AG: Committee did give proper notice, agenda items
The Rugby Public Safety Committee provided proper notice and agenda items for a Nov. 13, 2008 meeting, thus not violating the state’s open meetings law, according to an opinion given last month by North Dakota Attorney General Wayne Stenehjem.
The AG’s office received a request from local resident Deidre Godycki asking whether the city council’s public safety committee violated the open meetings law by failing to provide her with notice of that meeting in question, and whether the notice and agenda for the special meeting violated the law.
Godycki asked if the committee violated the law by failing to notify her of the committee’s special meeting scheduled for Nov. 13, the same day as her request for notice was received. Since Godycki’s request arrived the same day as a meeting was scheduled, calling her would have been the practical way to contact her prior to the meeting. City Auditor Karla Harmel, who provides the notices for city meetings, did not call Godycki because she was under the impression that notice was legally required to be provided by mail. The law does not specify how notice must be made available to those requesting it, only that it be made available. Past opinions indicate that public entities provide notice to a person requesting personal notice in whatever way is agreed upon by the person and the public entity, or whatever way is practical. The law also fails to address a circumstance like this, where a request for notice arrives on the same day as a meeting, after the meeting notice had already been posted. The only timing requirement in N.D.C.C 44-04-20 is that notice be made both generally and to persons requesting specific notice at the same time as members of the governing body receive notice.
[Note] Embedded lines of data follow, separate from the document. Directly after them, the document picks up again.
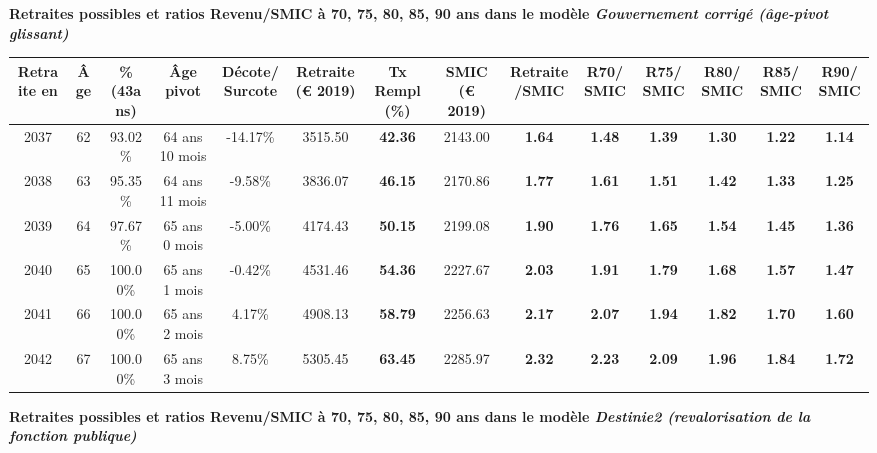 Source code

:  \vspace{0.1cm} 
{\bf \noindent Retraites possibles et ratios Revenu/SMIC à 70, 75, 80, 85, 90 ans dans le modèle \emph{Gouvernement corrigé (âge-pivot glissant)}}  
 
\begin{adjustbox}{max width=\textwidth} 
\begin{tabular}[htb]{|c|c||c|c|c||c|c||c|c||c|c|c|c|c|} 
\hline 
 Retraite en &  Âge &  \%(43ans) &  Âge pivot &  Décote/Surcote &  Retraite (\euro{} 2019) &  Tx Rempl(\%) &  SMIC (\euro{} 2019) &  Retraite/SMIC &  R70/SMIC &  R75/SMIC &  R80/SMIC &  R85/SMIC &  R90/SMIC \\ 
\hline \hline 
 2037 &  62 &  93.02\% &  64 ans 10 mois &  -14.17\% &  3515.50 &  {\bf 42.36} &  2143.00 &  {\bf 1.64} &  {\bf 1.48} &  {\bf 1.39} &  {\bf 1.30} &  {\bf 1.22} &  {\bf 1.14} \\ 
\hline 
 2038 &  63 &  95.35\% &  64 ans 11 mois &  -9.58\% &  3836.07 &  {\bf 46.15} &  2170.86 &  {\bf 1.77} &  {\bf 1.61} &  {\bf 1.51} &  {\bf 1.42} &  {\bf 1.33} &  {\bf 1.25} \\ 
\hline 
 2039 &  64 &  97.67\% &  65 ans 0 mois &  -5.00\% &  4174.43 &  {\bf 50.15} &  2199.08 &  {\bf 1.90} &  {\bf 1.76} &  {\bf 1.65} &  {\bf 1.54} &  {\bf 1.45} &  {\bf 1.36} \\ 
\hline 
 2040 &  65 &  100.00\% &  65 ans 1 mois &  -0.42\% &  4531.46 &  {\bf 54.36} &  2227.67 &  {\bf 2.03} &  {\bf 1.91} &  {\bf 1.79} &  {\bf 1.68} &  {\bf 1.57} &  {\bf 1.47} \\ 
\hline 
 2041 &  66 &  100.00\% &  65 ans 2 mois &  4.17\% &  4908.13 &  {\bf 58.79} &  2256.63 &  {\bf 2.17} &  {\bf 2.07} &  {\bf 1.94} &  {\bf 1.82} &  {\bf 1.70} &  {\bf 1.60} \\ 
\hline 
 2042 &  67 &  100.00\% &  65 ans 3 mois &  8.75\% &  5305.45 &  {\bf 63.45} &  2285.97 &  {\bf 2.32} &  {\bf 2.23} &  {\bf 2.09} &  {\bf 1.96} &  {\bf 1.84} &  {\bf 1.72} \\ 
\hline 
\hline 
\end{tabular} 
\end{adjustbox} 
 
 \vspace{0.1cm} 
{\bf \noindent Retraites possibles et ratios Revenu/SMIC à 70, 75, 80, 85, 90 ans dans le modèle \emph{Destinie2 (revalorisation de la fonction publique)}}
In the past AG’s opinions, addressing when and how a person who has requested personal notice should receive the meeting notice, the public entity has received the request prior to posting the notice of the meeting. Here, at the point the auditor received Godycki’s letter, the pub-lic notice of the meeting had already been posted consistent with the usual timing requirements of the law. Thus, the committee was not under the usual timing requirements of N.D.C.C. 44-04-20(5) and Godycki had other opportunities to find out about the meeting. The auditor certainly could have attempted to call Godycki, but based upon the timing of the request and its proximity to the meeting, Stenehjem said it was reasonable to mail the notice to the requester. By doing so, the auditor satisfied the requirement by law to make the notice available to her. It is further the AG’s opinion that notice was provided in substantial compliance with N.D.C.C. 44-04-20.
Godycki asserts the notice of the Nov. 13, 2008 meeting violated the opening meetings law because it indicated an executive session might take place but did not include a topic or legal authority, and that the agenda violated the law because it included the non-specific items, “Other Business” and “New Business.”
The committee uses the “Sample Meeting Notice” of the Attorney General’s website. The sample notice states, “Where noted, the discussion of some topics may be held in executive session rather than during the portion of the meeting that is open to the public. Thus, if the committee planned on holding an executive session at the meeting, it would have had to note it in the agenda. The agenda attached to the “Meeting Notice” did not indicate an executive session, and an executive session did not occur.
Thus, Stenehjem said that the notice does not violate the opening meetings law.
The AG’s office earlier this year also handed down opinions relating to proper notice of special public safety committee meetings held in September, 2008, as well as discussion topics not listed in the agenda. In those opinions, the city was found in violation.